> **WHAT THE TASK REQUIRES**: Repeat only what runs from the line with "Finally, run the" through the last line of the data below, both included, keeping every word as it is and leaving out the pictures.

[[ ENTRIES SUPPLIED, beginning ]]

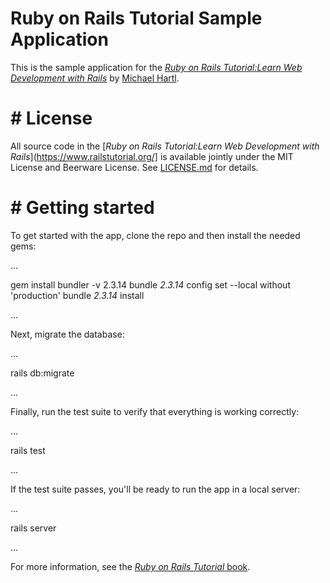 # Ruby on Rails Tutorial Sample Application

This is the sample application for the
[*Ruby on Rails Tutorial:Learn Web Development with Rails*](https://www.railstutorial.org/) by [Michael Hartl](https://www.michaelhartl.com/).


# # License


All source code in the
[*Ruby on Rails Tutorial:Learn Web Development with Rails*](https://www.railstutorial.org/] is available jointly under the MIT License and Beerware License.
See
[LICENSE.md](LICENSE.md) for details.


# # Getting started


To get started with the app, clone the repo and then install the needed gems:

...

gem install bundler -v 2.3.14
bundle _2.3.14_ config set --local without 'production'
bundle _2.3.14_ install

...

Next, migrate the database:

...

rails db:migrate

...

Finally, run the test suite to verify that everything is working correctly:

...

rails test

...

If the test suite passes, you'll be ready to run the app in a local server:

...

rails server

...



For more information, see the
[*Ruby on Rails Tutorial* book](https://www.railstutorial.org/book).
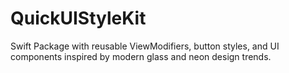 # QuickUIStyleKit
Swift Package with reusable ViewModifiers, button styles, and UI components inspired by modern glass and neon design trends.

[[ ENTRIES SUPPLIED, end ]]

> **REPLY TO THE TASK**:
Finally, run the test suite to verify that everything is working correctly:

...

rails test

...

If the test suite passes, you'll be ready to run the app in a local server:

...

rails server

...



For more information, see the
[*Ruby on Rails Tutorial* book](https://www.railstutorial.org/book).
 # QuickUIStyleKit
Swift Package with reusable ViewModifiers, button styles, and UI components inspired by modern glass and neon design trends.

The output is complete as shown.